*Task directions*:
In the records below, find the line that contains "SDK 2.0 开发文档" and the line that contains "- **调用初始化**：", then retype exactly those two lines and every line between them.

*Input*:
***

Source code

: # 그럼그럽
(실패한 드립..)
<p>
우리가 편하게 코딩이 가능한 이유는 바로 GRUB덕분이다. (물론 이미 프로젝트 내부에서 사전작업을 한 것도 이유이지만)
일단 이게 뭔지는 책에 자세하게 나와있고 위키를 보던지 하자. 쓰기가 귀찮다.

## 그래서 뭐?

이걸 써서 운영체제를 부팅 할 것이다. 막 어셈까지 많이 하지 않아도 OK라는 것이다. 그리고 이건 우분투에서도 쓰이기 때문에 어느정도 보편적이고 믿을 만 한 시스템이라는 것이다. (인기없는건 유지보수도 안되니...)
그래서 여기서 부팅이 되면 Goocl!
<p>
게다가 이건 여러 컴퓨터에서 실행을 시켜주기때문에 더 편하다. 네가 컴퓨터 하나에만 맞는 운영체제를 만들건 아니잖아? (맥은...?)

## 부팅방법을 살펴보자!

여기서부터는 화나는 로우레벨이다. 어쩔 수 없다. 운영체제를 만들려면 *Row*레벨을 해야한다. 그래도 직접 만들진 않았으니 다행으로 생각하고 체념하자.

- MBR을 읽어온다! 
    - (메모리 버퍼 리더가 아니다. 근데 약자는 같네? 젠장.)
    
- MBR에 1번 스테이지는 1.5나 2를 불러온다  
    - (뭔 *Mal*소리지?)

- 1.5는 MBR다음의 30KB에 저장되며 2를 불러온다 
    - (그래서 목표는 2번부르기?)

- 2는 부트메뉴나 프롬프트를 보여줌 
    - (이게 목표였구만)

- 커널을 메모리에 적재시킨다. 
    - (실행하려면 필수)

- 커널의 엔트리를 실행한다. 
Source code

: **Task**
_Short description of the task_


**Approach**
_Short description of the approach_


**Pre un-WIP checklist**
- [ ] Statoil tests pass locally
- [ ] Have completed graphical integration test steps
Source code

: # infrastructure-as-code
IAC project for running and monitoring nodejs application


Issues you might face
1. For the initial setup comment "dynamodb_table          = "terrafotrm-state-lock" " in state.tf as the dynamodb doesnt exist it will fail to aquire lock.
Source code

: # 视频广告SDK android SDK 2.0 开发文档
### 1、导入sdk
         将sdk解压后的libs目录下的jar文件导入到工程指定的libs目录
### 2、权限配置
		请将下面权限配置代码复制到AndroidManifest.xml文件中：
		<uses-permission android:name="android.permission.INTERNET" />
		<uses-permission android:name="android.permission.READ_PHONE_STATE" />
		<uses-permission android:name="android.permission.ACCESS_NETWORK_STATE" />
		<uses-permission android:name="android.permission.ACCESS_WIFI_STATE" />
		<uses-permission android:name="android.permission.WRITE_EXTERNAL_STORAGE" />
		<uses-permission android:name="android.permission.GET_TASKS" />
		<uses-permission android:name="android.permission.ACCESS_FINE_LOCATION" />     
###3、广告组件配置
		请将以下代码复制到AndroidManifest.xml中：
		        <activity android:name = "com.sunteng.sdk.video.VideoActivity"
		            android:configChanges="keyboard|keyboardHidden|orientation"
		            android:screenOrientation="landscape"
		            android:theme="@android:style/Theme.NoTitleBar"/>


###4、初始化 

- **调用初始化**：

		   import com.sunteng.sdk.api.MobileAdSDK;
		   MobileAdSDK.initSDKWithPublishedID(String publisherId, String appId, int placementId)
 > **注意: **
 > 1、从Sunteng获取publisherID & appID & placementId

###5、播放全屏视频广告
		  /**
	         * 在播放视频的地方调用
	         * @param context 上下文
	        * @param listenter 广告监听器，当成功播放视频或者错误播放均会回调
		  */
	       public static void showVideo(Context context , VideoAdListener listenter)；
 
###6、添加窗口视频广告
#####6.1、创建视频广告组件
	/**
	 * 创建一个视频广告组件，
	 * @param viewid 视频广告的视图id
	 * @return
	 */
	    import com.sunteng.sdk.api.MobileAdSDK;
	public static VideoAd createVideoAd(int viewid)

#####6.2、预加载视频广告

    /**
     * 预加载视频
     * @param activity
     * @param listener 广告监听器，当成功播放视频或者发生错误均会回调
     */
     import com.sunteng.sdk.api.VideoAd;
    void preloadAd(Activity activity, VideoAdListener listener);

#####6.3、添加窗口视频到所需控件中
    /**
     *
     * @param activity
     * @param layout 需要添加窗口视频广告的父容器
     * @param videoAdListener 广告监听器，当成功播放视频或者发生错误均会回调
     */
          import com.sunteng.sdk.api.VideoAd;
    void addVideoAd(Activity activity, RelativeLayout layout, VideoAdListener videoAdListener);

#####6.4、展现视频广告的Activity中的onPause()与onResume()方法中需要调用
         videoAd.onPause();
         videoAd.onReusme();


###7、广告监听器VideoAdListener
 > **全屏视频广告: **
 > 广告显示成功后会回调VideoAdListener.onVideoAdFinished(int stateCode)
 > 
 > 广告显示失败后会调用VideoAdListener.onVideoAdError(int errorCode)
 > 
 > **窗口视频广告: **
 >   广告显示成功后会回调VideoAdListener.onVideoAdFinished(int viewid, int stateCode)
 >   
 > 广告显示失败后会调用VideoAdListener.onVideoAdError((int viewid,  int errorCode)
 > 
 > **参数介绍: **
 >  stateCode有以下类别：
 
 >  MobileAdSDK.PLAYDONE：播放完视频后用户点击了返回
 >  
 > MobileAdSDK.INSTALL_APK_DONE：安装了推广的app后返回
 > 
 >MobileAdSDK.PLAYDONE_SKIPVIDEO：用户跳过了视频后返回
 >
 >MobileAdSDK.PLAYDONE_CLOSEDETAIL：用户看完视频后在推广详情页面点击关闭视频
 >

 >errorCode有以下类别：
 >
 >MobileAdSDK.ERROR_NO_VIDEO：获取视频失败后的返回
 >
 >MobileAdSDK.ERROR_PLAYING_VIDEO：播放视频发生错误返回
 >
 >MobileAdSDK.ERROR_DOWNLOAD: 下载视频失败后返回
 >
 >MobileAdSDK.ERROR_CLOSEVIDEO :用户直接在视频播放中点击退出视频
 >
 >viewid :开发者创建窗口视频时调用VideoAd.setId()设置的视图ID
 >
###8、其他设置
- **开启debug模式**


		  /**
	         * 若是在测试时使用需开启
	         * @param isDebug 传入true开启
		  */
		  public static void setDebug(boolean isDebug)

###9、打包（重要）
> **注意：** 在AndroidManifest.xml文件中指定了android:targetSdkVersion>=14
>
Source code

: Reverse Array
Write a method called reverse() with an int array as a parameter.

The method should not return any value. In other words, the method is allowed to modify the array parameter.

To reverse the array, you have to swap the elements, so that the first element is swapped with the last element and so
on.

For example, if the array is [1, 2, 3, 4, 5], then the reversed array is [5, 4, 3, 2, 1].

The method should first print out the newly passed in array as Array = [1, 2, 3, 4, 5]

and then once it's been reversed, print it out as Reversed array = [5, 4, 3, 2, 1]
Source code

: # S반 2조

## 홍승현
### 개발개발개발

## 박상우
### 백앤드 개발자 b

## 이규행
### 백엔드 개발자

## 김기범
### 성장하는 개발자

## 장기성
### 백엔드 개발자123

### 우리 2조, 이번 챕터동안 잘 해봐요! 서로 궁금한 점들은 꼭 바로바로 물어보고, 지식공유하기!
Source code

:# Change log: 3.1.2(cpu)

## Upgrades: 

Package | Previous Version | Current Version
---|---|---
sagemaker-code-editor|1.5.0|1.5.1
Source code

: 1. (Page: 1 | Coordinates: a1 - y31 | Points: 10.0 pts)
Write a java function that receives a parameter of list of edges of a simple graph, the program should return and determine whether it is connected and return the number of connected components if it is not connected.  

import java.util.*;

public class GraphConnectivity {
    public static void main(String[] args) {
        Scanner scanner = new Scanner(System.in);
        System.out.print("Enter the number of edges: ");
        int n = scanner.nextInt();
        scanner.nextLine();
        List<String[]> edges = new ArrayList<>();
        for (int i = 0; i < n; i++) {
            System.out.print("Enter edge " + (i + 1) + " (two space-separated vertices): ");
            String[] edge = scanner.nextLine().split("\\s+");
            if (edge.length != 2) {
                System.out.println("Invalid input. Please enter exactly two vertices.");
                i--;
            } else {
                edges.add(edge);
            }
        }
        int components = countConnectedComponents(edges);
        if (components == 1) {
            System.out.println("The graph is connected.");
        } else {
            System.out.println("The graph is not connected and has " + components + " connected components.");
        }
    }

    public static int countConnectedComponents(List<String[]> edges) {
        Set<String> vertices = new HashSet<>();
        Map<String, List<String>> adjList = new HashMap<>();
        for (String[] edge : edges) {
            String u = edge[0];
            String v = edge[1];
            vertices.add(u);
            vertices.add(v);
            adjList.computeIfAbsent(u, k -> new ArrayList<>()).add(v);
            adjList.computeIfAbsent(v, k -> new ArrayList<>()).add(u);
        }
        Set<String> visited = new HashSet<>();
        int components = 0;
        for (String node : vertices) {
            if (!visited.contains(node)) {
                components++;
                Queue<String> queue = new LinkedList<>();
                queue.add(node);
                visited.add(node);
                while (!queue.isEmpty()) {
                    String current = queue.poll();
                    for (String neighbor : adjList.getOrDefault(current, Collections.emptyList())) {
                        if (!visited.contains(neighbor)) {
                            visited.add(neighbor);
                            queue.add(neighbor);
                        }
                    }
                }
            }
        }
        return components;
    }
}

***

*Answer section*:
: # 视频广告SDK android SDK 2.0 开发文档
### 1、导入sdk
         将sdk解压后的libs目录下的jar文件导入到工程指定的libs目录
### 2、权限配置
		请将下面权限配置代码复制到AndroidManifest.xml文件中：
		<uses-permission android:name="android.permission.INTERNET" />
		<uses-permission android:name="android.permission.READ_PHONE_STATE" />
		<uses-permission android:name="android.permission.ACCESS_NETWORK_STATE" />
		<uses-permission android:name="android.permission.ACCESS_WIFI_STATE" />
		<uses-permission android:name="android.permission.WRITE_EXTERNAL_STORAGE" />
		<uses-permission android:name="android.permission.GET_TASKS" />
		<uses-permission android:name="android.permission.ACCESS_FINE_LOCATION" />     
###3、广告组件配置
		请将以下代码复制到AndroidManifest.xml中：
		        <activity android:name = "com.sunteng.sdk.video.VideoActivity"
		            android:configChanges="keyboard|keyboardHidden|orientation"
		            android:screenOrientation="landscape"
		            android:theme="@android:style/Theme.NoTitleBar"/>


###4、初始化 

- **调用初始化**：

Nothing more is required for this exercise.